Gustav Klimt was awarded the Golden Order of Merit from Emperor Franz Josef I of Austria for his murals painted on the walls of the Burgtheater in Vienna. Mr. Klimt also received two honorary professorships: of the University of Munich and also of the University of Vienna.
So, in the midst of this thrilling and remunerative professional success, tragedy struck. Gustav Klimt lost both his brother Ernst, his soul brother, and his father Ernst. They both died in 1892.
Gustav assumed responsibility for the families of both men. He was in a position to, being a very highly successful and respected artist and having the patronage of the Emperor.
Now, Mr. Klimt is most famous for his later painting of women. They are beautiful, frankly erotic, and profoundly sensitive. They are also covered in gold; maybe it was his father's legacy to Gustav Klimt.
Klimt became an artist ahead of his time, in many respects. He was the founding member and president of a group called (in English) the Vienna Secession, who widened the scope of fine art in Vienna to include much work of foreign modern artists; no modern style was excluded, so it became the patron of an eclectic collection of art and artists.
His new work was panned by the critical communities. It was considered too sexually explicit, even pornographic, for public buildings. However, over time, the critical community caught up with the artistic community, and Gustav Klimt's "Golden phase" where he used gold leaf in his paintings, was very much a critical success.
Gustav Klimt's home life was quiet. He was a quiet and unassuming man, wearing a simple robe and sandals as his working gear. He much preferred a quiet, rather bucolic existence in the bosom of his family in his later years, though his earlier years were marked by more than one extramarital affair. Mr. Klimt was discrete about these love affairs; they never exploded into open scandal. Gustav Klimt fathered fourteen children, total.

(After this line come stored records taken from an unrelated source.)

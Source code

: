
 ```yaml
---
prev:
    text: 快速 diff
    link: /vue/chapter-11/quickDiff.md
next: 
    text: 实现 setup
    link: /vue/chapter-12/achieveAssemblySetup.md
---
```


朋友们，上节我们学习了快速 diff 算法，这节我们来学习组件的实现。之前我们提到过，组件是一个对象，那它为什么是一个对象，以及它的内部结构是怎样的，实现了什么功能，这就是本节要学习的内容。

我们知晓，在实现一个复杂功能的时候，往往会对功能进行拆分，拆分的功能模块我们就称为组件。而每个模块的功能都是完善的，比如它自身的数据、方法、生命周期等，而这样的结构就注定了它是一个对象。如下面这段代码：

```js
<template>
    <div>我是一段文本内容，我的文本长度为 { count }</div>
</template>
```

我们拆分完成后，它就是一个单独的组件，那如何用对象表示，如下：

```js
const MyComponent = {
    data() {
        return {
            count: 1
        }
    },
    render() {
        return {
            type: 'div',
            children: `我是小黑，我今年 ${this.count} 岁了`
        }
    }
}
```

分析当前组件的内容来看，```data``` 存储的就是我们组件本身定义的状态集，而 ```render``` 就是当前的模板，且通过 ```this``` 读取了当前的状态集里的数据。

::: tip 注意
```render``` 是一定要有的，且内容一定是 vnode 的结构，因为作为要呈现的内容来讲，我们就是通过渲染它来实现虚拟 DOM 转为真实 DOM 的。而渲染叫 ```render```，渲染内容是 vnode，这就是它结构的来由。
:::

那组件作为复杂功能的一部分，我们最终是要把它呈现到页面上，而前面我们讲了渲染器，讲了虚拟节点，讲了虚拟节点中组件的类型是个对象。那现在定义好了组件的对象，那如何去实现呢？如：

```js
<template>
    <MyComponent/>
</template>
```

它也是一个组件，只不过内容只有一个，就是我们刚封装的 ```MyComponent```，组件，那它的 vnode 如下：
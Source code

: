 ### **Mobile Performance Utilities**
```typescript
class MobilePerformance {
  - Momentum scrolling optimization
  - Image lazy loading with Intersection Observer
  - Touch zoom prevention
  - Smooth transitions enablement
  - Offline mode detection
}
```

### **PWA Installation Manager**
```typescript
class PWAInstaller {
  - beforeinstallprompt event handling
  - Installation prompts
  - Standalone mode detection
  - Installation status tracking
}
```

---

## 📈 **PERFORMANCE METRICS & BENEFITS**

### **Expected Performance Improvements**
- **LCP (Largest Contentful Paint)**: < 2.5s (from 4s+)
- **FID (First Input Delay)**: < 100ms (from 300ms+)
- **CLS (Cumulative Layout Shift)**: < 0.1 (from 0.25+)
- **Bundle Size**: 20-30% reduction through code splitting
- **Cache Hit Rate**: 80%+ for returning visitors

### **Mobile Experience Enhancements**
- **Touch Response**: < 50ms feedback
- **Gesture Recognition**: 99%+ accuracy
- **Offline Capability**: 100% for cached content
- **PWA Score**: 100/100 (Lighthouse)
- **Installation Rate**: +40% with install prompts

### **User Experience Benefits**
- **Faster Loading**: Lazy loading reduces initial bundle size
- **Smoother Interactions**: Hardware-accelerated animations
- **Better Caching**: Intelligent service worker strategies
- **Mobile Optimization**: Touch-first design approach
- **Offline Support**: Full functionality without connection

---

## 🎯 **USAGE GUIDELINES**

He said about himself: "There is nothing special about me. I am a painter who paints from morning to night..."
We should all be so not-special. In 2006, the 1907 portrait of Adele Bloch-Bauer I sold for a record 135 million US dollars, the highest reported price ever paid for a painting.
Gustav Klimt died on February 6, 1918, at the age of 55, from a stroke and pnuemonia. He is buried at the Hietzing Cemetery in Vienna.